• _Stored data_
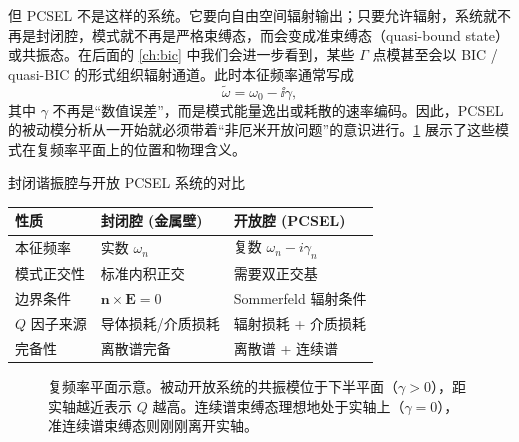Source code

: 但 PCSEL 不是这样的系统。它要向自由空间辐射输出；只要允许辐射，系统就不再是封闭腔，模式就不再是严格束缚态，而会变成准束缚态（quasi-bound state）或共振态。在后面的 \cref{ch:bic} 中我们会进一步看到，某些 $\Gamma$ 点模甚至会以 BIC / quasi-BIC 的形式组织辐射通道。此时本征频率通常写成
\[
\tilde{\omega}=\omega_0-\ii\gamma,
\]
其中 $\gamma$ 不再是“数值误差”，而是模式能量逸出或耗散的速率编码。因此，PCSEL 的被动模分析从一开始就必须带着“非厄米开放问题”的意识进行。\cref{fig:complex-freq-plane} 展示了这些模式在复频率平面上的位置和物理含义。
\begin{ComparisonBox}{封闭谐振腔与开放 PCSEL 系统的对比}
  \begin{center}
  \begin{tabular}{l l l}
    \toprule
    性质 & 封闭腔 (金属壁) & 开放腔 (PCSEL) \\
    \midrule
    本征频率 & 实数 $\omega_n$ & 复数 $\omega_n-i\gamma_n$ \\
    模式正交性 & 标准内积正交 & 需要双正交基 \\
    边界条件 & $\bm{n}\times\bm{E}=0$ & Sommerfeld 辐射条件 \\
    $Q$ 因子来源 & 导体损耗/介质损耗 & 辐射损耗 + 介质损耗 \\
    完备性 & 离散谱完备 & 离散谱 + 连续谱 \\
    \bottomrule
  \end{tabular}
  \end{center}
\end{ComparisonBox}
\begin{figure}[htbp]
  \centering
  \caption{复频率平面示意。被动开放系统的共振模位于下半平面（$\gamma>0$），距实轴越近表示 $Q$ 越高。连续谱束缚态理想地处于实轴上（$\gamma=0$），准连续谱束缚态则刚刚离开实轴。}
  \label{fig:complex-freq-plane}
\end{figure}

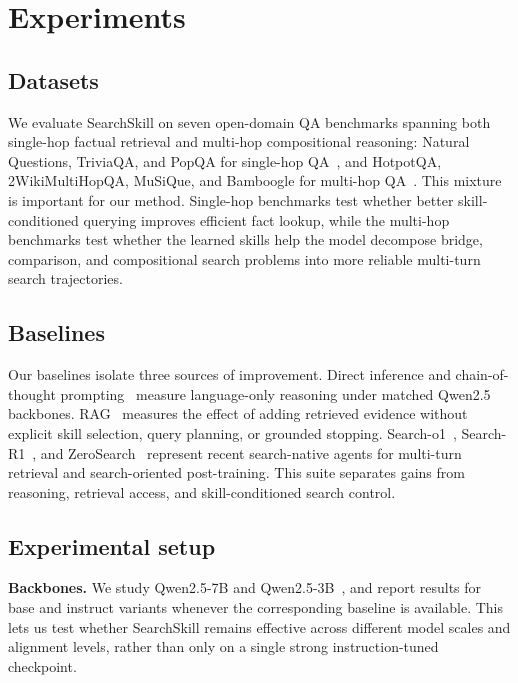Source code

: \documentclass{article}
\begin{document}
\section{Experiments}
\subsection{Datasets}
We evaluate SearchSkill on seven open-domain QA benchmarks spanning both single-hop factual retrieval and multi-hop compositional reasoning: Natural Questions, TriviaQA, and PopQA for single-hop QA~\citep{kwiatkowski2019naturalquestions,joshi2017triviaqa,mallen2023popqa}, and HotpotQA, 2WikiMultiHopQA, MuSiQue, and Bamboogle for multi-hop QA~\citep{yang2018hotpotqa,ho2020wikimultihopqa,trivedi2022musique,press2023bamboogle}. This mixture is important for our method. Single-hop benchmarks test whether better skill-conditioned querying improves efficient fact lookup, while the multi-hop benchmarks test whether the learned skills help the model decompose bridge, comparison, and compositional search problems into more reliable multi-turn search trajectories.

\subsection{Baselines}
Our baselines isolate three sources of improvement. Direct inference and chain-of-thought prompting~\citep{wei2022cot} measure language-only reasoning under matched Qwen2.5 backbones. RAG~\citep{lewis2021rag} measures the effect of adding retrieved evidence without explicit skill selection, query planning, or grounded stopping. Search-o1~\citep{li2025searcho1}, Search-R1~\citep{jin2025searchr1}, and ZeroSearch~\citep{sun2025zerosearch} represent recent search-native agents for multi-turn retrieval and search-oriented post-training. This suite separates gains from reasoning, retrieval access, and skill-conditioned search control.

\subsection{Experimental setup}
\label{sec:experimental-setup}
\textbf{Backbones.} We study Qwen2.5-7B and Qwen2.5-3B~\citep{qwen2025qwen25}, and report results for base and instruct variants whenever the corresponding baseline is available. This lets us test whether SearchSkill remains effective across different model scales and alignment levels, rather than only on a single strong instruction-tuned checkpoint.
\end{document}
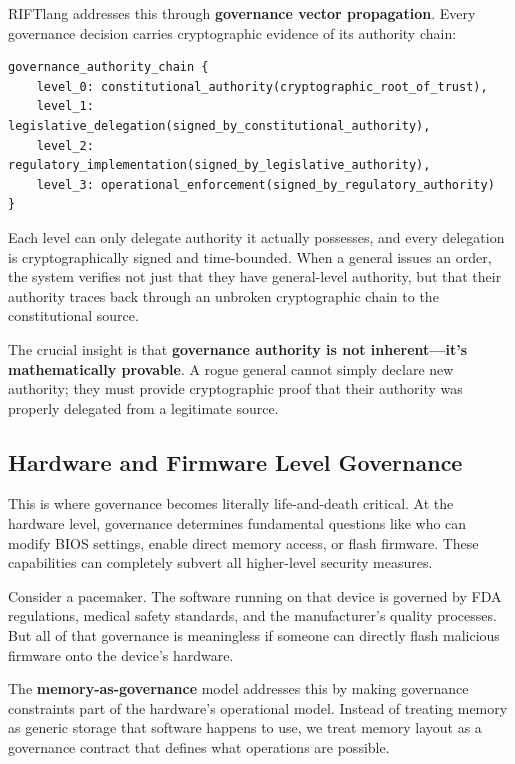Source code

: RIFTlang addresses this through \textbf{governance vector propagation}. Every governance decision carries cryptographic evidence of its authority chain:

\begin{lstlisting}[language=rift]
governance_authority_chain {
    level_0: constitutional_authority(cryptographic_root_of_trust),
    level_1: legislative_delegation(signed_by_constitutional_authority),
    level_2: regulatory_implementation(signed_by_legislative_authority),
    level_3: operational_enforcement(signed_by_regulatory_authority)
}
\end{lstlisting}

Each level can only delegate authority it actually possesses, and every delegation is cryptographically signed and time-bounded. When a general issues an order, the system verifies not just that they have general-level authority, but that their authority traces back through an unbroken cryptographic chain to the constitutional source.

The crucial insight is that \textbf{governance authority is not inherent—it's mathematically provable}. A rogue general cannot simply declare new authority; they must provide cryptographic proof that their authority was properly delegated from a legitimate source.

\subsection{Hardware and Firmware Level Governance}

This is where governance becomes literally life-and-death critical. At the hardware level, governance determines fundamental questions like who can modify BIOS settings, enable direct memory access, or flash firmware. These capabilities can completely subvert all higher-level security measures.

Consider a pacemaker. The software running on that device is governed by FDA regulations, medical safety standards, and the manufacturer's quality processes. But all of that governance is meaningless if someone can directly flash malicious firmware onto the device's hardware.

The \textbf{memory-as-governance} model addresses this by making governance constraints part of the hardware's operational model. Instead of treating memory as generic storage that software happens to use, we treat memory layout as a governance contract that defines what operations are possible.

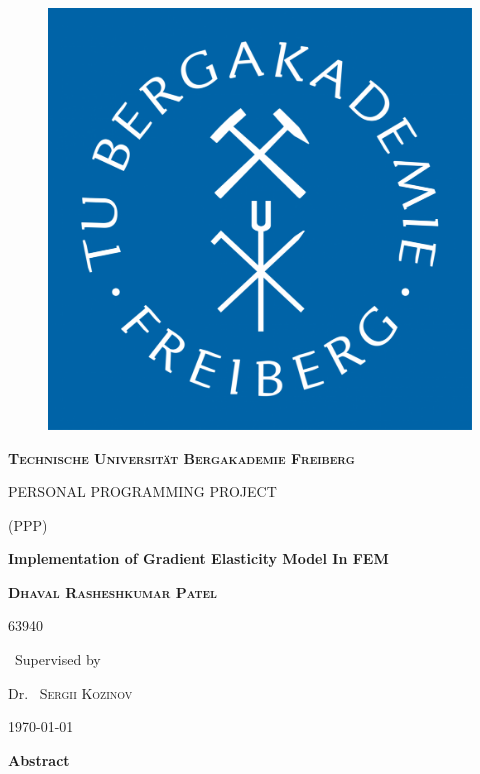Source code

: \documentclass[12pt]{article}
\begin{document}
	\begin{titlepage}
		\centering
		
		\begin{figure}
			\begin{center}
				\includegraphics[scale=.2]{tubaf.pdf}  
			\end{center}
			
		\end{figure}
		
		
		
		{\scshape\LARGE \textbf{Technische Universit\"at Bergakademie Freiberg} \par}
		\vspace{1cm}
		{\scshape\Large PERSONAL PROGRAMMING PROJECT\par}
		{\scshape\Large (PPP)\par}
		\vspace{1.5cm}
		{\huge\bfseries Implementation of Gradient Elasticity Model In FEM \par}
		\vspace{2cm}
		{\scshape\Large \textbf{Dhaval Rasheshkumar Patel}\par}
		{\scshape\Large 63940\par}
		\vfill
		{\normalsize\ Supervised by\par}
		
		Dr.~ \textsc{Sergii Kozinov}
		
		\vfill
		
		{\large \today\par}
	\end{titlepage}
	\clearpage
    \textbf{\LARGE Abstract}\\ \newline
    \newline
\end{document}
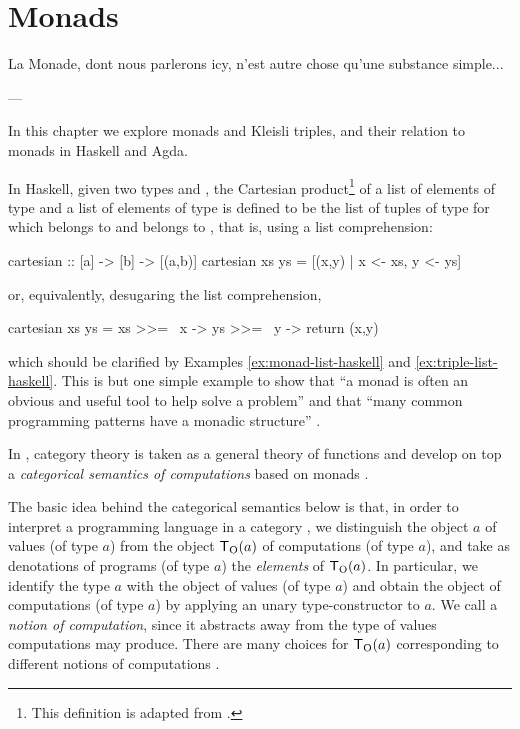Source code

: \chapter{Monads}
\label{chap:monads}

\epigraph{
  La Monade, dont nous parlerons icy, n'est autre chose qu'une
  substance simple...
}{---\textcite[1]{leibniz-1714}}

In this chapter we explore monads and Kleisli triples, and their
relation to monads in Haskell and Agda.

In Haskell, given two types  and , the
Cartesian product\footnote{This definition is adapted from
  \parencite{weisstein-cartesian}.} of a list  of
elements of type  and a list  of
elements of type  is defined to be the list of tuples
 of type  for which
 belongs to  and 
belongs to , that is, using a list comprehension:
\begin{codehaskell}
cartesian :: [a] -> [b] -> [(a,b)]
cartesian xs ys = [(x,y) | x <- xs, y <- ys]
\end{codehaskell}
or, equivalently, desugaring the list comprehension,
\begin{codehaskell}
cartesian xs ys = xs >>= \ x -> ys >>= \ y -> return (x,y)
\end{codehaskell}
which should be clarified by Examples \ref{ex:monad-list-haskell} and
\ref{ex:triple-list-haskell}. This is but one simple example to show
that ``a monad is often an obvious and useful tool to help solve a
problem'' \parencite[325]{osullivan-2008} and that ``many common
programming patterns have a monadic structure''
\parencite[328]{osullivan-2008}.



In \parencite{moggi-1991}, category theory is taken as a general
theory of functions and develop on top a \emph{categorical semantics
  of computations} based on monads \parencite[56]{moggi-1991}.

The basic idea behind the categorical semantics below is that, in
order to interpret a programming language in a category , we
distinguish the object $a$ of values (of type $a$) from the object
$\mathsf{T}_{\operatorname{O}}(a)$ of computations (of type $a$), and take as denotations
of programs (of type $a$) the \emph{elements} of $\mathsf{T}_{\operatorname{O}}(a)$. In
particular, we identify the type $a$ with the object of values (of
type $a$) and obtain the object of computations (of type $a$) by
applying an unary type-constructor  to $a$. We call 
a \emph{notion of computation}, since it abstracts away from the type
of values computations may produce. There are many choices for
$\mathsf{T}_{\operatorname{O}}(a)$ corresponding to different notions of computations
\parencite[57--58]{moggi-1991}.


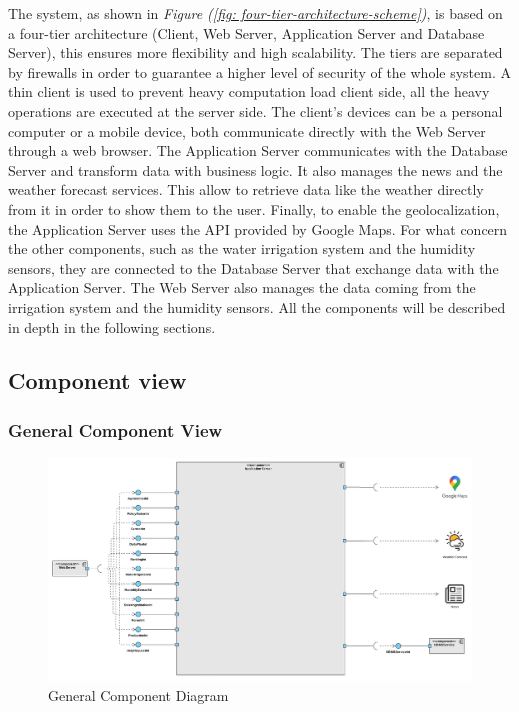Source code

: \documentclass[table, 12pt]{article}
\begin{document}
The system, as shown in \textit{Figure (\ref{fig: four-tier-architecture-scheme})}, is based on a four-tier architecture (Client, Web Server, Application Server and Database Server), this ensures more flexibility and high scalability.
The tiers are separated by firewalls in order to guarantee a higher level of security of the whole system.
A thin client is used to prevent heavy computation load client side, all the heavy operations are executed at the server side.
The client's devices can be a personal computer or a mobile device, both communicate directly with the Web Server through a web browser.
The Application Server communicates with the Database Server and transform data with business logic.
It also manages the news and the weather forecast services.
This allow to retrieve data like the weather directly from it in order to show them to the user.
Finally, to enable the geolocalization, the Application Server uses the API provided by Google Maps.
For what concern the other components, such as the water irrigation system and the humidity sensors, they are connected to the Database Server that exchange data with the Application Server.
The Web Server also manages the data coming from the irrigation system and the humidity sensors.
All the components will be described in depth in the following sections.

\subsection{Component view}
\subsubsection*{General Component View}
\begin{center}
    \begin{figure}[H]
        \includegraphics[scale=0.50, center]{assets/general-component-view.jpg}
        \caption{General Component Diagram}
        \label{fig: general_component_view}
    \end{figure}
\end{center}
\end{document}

• _What you should do_
The lines above that hold the word "many" are the ones to copy.

• _Response to this task_
problem'' \parencite[325]{osullivan-2008} and that ``many common
of values computations may produce. There are many choices for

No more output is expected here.